Im going to defiantly look into that one, the only part i don't like is the camera being on the side and me being clumsy enough to hit it off something as i walk. I like having it in the front but i guess you can't get everything. I would also like to buy the hand strap where can i buy one of those?

@Kundalini - looks like a nice strap


----------



## kundalini (Apr 1, 2011)

Davor said:


> ......*the only part i don't like is the camera being on the side and me being clumsy enough to hit it off something as i walk*. I like having it in the front but i guess you can't get everything. I would also like to buy the hand strap where can i buy one of those?



You'd be surprised how easy it is to push through a crowd or just hang out.  The BR strap is golden.  A slight hand to the side for comfort is all that's needed.  I have mine adjusted so that the camera will rest on the flat of my lower back if I hand-hold it and am slipping through crowds (making myself small).  Otherwise, it is right on my hip and ready for action.  Seriously, the BR is a good system.  

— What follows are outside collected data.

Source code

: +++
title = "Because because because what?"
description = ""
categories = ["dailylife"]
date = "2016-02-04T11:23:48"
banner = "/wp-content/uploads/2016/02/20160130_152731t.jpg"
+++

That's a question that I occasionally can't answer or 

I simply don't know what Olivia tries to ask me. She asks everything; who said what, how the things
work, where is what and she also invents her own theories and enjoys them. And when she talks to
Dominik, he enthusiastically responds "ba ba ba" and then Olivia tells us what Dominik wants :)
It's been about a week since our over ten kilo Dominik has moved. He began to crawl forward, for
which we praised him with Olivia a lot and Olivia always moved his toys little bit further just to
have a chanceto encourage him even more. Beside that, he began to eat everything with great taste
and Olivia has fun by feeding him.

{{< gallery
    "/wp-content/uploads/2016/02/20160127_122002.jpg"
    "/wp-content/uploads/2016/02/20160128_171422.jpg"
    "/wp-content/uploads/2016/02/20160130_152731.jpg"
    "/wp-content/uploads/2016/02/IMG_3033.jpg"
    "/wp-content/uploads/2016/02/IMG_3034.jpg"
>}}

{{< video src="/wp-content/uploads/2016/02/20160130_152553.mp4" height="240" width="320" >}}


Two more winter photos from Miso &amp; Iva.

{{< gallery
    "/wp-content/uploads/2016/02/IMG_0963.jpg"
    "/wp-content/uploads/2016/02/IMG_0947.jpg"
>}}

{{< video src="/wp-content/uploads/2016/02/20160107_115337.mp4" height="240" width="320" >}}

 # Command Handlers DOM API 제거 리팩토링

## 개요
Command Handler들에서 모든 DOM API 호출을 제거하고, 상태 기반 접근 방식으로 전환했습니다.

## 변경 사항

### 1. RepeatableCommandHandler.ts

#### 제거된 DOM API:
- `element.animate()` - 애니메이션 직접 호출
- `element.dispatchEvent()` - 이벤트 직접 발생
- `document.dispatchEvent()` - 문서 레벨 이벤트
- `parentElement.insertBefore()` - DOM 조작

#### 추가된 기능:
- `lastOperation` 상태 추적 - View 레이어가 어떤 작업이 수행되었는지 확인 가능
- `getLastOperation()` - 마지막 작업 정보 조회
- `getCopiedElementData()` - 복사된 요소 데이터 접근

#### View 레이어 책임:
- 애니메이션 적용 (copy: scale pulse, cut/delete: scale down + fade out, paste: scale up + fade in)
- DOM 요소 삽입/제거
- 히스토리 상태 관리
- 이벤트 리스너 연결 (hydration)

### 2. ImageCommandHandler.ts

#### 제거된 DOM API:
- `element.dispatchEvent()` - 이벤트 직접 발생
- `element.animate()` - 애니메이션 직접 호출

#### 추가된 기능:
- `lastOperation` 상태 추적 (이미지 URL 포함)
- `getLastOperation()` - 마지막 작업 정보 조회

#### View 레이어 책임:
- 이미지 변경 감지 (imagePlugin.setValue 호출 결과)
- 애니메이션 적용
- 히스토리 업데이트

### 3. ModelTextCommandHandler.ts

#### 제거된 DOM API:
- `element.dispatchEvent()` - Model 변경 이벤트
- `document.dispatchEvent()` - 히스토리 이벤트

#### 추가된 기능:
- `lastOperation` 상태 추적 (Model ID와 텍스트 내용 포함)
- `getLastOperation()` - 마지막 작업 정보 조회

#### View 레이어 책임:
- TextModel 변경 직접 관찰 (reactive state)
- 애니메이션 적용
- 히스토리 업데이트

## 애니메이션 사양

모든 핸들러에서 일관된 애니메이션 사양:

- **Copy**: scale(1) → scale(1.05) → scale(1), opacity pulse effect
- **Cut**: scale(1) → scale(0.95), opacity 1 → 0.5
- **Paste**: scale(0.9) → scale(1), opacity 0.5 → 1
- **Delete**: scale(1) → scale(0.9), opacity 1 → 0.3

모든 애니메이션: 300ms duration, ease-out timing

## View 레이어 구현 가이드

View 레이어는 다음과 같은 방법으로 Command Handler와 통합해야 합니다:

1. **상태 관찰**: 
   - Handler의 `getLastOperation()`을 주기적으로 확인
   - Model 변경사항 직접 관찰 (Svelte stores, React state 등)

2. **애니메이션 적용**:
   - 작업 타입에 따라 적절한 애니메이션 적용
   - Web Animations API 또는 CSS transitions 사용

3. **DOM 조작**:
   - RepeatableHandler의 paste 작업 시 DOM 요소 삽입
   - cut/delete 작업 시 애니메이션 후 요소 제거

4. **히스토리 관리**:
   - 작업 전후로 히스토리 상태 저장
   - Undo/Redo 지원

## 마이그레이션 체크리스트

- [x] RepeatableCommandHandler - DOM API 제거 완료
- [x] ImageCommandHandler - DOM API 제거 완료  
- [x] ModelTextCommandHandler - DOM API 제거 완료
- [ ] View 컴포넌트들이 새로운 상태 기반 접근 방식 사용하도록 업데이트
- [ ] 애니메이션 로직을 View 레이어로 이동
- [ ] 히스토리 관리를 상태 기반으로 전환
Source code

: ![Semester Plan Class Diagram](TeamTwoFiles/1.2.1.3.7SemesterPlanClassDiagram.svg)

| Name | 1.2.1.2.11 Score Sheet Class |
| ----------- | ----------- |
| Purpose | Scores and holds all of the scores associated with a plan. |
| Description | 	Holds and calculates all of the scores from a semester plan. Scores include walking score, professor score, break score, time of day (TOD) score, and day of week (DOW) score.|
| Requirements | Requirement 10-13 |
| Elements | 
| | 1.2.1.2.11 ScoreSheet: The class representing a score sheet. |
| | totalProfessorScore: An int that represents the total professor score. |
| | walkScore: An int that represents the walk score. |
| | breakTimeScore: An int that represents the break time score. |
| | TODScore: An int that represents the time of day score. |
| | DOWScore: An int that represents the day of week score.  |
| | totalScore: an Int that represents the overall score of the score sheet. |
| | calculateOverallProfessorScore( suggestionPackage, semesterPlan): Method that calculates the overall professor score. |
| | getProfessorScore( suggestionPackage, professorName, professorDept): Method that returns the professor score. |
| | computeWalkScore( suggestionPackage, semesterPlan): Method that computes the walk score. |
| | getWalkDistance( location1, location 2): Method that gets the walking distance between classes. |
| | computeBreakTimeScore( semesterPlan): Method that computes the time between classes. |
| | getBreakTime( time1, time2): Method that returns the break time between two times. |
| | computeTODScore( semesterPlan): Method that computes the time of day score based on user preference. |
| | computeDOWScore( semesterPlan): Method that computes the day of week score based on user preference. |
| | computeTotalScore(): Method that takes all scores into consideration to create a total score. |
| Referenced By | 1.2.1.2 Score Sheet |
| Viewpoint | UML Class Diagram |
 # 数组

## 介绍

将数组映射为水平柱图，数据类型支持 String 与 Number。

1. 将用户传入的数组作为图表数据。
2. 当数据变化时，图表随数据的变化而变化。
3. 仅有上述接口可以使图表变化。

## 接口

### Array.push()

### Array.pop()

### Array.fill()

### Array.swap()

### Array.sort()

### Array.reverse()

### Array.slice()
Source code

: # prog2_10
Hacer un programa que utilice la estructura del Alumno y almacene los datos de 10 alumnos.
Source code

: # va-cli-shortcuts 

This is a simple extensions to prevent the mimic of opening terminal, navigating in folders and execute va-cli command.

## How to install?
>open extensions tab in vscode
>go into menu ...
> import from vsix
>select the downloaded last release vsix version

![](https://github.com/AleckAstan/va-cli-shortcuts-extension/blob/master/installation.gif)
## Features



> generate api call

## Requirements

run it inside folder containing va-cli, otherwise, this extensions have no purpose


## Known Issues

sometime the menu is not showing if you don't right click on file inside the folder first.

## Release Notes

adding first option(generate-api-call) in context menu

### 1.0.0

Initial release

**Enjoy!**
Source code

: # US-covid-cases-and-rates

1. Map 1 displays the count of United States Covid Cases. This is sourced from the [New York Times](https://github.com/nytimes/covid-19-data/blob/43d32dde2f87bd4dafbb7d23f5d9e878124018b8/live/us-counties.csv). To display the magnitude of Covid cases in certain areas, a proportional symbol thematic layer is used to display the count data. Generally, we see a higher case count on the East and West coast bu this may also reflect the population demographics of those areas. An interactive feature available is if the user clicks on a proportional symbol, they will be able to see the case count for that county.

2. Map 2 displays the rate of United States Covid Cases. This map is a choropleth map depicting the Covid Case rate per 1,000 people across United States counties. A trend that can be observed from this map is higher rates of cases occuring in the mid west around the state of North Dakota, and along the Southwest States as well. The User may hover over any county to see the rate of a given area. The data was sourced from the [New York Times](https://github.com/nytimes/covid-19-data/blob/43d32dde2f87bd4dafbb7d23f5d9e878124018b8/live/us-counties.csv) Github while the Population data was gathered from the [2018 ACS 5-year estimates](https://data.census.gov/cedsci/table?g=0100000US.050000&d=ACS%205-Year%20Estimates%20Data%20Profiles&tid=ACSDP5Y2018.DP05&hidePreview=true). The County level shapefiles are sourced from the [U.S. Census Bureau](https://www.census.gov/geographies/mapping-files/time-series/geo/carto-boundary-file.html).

One thing to note.....  I don't care for their mounting bolt to the camera.  I use my tripods QR plate (Manfrotto) instead.  Some say.... oh, no... but I say that it has never failed me.


----------



## Davor (Apr 1, 2011)

To be honest that sounds even more convenient, you can just unclip and place on tripod. I hate when i have to screw the plate every-time i gotta use the tripod. Is their website the only place to purchase the item?


----------



## kundalini (Apr 1, 2011)

Davor said:


> ... Is their website the only place to purchase the item?



Google?   

I ordered directly from them.  They have more/different/perhaps better models now.  I'm kinda interested in the double harness.


----------



## sean7488 (Apr 1, 2011)

I just got my black rapid from bhphoto. I got the sport one and it's amazing.


----------



## Davor (Apr 1, 2011)

Ill go check out my local Henry's Camera store, i don't like ordering online its very inconvenient. Thanks for the help


----------



## LiquidGrace (Apr 2, 2011)

kundalini said:


> andynrach said:
> 
> 
> > My camera strap came unraveled. Yep, it did. (
> ...


 I have never thought of this. Thank you for the suggestion. I think I will get mine both replaced.


----------



## Stryker (Apr 2, 2011)

Any updates on your camera, Davor???  Hope nothing serious happened to it..


----------



## molested_cow (Apr 2, 2011)

Been there before. I used to have a crappy plastic mount head tripod and I was trying to hurry cus I spotted some land crabs in the mountain while hiking. I put the camera on the tripod with the 70~300 on it, and next thing I knew was the whole camera fall onto the granite pavement! What happened was, I did mount the camera correctly onto the tripod, but the locking mechanism on the head broke off completely being cheap plastic. My lens looks all dark inside cus the elements were all misaligned. The lens mount plate on the camera is also a bit off, making scratch marks when I try to put the lens on. I had it overhauled, but things never felt the same after.

Since then, I always have the strap on my neck no matter what, even when the camera is on the tripod. Unless I am doing a long exposure, it's never an exception.


----------